Advice available for those who want it, but some parents claim
students not getting enough help
Gilroy – Miriam Arreola has her eye on Chicago.
As she browsed through Web sites about scholarships and schools, the Gilroy High School senior explained that she wants to leave California and study music.
Like many 17-year-olds, Arreola says she’s not sure what career path she’ll take but one things for sure: if she graduates from a four-year university she’ll be the first in her family.
Arreola is just one of the 500 or so students GHS Academic Coordinator Veronica Alfaro serves.
The soft-spoken student doesn’t have Internet at home so she has to schedule her time wisely, taking advantage of the public and school libraries and Alfaro’s open door in the student services building.
That open door has become an issue. One local parent of a college-bound senior said her son’s counselor has yet to meet with him. Other parents have decided to send their children to private school because they say their teens weren’t receiving enough academic advice at GHS.
And, according to a 2005 telephone survey conducted by the American School Counselors Association, parents have little contact with their child’s counselor. Almost 24 percent of the respondents reported having no contact with their child’s school counselor and 13 percent only had one contact last school year.
But with only four ACs responsible for an enrollment of 2,500 students is it realistic to expect one-on-one counseling?
ASCA recommends a student to counselor ratio of 250 to one but Gilroy is close to the national average of 478 to 1.
“I think our caseloads are big but I feel comfortable saying we communicate with every student,” said Rudy Puente, a GHS counselor.
Picking up the clipboard hanging outside of his office, Puente looked over a list of students who had signed up with various academic concerns such as questions about their grade point average, the credits they need to graduate or specifics about a college or scholarships.
If students sign up they will be called in to talk. Also, students can drop in at lunch or brunch for advice.
Alfaro said she would definitely have more time to meet with students one-on-one if the ratio was decreased. Still, the students who want to meet with her get their chance.
“We may see one student more than another because they’re taking the initiative to come in and see us,” said Alfaro.
Laura Mendez and Alicia Jacob can count themselves as those self-motivated students. The two seniors made the trek to the student services building during a rainy, windy lunch this week to sign up for an appointment.
Mendez plans on attending Evergreen Valley College in San Jose and becoming a probation officer while Jacob wants to return to the classroom as a history teacher after transferring to a four-year university from Gavilan College.
The teens, both 17, said they’ve never had a problem connecting with their counselors. Jacob even said college wouldn’t have seemed as attainable without the help of her counselor.
“I just wouldn’t have thought about it,” she said.
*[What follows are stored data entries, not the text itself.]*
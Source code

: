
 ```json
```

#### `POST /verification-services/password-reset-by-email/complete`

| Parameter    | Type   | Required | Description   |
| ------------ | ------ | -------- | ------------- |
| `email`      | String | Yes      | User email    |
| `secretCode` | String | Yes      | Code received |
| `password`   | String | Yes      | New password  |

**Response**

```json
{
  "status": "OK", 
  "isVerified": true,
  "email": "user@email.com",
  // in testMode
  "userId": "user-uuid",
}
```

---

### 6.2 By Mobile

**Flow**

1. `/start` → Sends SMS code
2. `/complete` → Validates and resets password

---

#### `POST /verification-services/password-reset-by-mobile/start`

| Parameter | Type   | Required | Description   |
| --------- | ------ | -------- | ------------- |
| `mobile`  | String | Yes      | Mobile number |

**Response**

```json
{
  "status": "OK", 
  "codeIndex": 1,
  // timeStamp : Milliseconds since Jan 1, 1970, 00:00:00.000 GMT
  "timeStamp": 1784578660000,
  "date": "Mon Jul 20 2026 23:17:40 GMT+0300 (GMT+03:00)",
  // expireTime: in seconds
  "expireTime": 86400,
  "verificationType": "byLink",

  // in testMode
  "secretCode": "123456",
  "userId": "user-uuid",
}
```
Jacob’s satisfaction may have come as a result of some of the changes instituted in the GHS counseling department. Today, GHS counselors’ primary job is to give academic advice, while students with personal problems are referred to social services.
This year students are assigned counselors based on their last names instead of lumping students together based on their area of interest. With the new system students have the same counselor all four years.
The only required meetings for students and counselors occur in the spring when schedules are set for the next school year. Counselors also visit classrooms to talk about the college application process.
Students can also take advantage of the California Student Opportunity and Access Program, an on-campus college preparatory program designed to help first generation college-bound students apply for college. GHS has four Cal-Soap advisors.
When college isn’t their goal, Alfaro talks to her charges about the military or vocational schools.
The options are laid out on the table – literally – in the GHS career center. The abundance of pamphlets on universities are balanced out by an array of brochures from the U.S. Air Force, Marines, Navy, Army and National Guard.
Counselors are there to help guide students down a career path but in the end there’s one objective.
“The end goal is graduation from high school,” Alfaro said.